## TASK ITEM
Across the records, find how many lines include the string "entries" and answer with only the figure.

BEGIN DATA SUPPLIED

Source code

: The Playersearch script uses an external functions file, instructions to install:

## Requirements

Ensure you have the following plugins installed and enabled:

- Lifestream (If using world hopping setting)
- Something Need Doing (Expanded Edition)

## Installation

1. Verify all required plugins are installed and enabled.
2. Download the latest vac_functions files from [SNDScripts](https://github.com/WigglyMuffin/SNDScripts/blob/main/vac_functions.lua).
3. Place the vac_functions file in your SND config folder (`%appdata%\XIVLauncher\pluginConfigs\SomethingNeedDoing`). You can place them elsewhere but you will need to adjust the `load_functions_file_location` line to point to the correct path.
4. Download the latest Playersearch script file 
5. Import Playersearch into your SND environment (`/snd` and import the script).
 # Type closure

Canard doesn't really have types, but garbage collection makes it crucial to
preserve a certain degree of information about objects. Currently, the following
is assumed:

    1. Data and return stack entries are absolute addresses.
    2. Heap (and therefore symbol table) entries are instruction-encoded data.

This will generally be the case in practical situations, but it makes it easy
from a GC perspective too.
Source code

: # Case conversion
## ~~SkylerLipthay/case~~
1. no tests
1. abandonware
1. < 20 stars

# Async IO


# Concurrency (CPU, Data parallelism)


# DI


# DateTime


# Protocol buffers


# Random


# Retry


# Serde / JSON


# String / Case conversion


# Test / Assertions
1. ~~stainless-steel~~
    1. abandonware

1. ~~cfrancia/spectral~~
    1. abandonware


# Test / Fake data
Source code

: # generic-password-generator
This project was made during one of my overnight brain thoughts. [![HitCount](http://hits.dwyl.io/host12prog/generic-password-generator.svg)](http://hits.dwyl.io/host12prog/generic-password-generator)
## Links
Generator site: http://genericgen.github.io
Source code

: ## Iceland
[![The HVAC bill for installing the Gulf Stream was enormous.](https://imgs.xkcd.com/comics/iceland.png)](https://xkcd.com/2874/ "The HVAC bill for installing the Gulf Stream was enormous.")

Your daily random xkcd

END DATA SUPPLIED
BEGIN DATA SUPPLIED

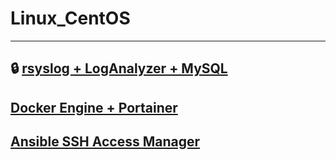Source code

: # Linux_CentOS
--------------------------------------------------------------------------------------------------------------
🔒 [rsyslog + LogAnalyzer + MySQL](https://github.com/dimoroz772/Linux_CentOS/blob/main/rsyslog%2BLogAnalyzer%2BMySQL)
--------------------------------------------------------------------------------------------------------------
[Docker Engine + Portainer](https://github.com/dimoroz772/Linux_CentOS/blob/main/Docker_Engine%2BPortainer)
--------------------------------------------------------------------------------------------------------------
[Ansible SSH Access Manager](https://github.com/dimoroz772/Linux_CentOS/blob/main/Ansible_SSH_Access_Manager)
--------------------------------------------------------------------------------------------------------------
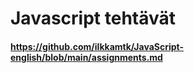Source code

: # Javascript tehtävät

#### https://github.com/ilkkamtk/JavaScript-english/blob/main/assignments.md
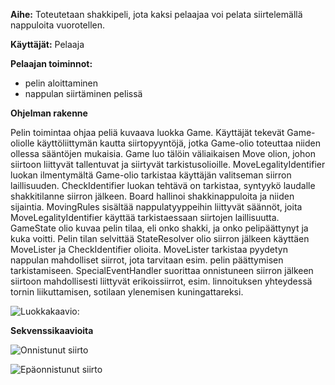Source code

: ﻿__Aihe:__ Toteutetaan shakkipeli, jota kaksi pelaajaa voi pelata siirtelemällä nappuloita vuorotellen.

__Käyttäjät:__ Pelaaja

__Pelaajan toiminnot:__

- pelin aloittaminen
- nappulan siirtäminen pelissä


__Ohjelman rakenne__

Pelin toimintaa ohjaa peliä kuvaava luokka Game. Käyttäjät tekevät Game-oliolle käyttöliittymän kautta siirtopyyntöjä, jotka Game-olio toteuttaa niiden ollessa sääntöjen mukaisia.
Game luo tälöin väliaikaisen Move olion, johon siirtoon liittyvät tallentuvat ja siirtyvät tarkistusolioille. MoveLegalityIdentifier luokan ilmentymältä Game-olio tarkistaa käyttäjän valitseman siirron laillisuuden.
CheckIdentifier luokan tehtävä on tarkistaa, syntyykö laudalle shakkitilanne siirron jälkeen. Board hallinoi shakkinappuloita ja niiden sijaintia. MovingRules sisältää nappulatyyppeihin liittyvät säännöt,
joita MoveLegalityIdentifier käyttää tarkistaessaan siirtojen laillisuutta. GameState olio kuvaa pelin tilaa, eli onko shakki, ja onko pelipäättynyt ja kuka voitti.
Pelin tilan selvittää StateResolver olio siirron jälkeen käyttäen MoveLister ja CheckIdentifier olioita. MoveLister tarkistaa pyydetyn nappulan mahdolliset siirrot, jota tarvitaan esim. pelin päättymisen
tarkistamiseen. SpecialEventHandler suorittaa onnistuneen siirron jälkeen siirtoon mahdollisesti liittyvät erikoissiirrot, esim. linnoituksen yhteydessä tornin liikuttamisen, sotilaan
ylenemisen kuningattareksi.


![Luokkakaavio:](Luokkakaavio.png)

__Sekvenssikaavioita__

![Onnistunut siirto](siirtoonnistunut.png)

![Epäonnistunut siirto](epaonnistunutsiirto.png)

END DATA SUPPLIED
BEGIN DATA SUPPLIED

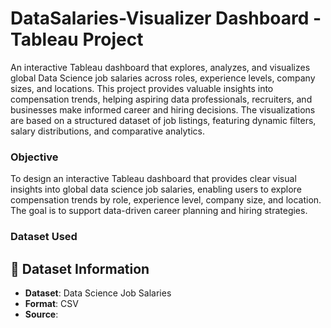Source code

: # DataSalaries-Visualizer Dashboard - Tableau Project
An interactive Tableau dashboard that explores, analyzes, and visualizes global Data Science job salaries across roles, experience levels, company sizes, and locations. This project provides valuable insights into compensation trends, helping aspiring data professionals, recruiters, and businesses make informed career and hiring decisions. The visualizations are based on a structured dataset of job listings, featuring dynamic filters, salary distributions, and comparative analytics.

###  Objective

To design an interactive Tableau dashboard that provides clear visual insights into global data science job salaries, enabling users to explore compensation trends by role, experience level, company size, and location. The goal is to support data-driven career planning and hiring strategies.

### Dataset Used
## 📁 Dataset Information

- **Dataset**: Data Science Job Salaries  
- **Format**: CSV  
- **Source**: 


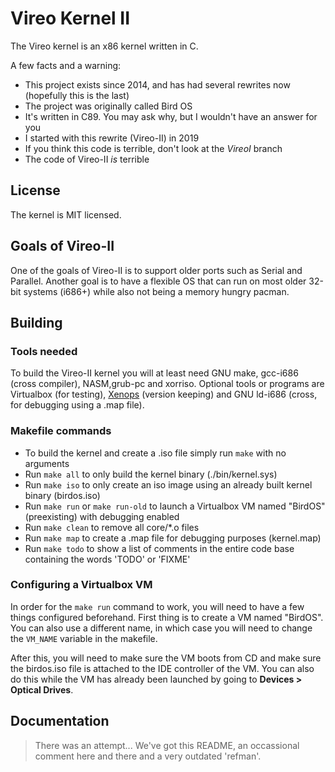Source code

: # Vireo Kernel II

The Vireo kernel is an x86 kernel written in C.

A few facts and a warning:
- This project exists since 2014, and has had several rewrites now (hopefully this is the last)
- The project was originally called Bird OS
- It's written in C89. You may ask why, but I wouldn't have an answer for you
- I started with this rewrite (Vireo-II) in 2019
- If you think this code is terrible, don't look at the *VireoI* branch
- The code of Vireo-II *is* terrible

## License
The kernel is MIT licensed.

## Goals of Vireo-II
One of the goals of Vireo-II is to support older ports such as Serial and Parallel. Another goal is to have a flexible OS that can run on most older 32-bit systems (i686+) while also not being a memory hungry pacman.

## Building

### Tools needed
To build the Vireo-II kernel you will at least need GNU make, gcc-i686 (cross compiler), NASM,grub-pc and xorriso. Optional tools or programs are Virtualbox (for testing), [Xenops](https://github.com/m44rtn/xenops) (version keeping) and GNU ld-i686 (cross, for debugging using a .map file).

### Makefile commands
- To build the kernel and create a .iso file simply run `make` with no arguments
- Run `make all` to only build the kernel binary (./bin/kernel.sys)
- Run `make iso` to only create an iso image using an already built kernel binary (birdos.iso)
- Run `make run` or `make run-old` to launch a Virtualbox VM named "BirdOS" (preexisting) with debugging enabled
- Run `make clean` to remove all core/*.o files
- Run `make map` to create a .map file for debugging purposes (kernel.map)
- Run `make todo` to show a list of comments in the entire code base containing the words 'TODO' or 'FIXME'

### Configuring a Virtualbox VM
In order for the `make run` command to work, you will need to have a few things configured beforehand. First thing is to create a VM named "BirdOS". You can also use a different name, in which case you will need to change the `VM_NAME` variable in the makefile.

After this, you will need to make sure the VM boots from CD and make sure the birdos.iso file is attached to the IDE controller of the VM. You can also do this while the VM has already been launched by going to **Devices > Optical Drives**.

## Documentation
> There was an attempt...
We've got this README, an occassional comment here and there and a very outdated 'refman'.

END DATA SUPPLIED

## EXPECTED ANSWER
2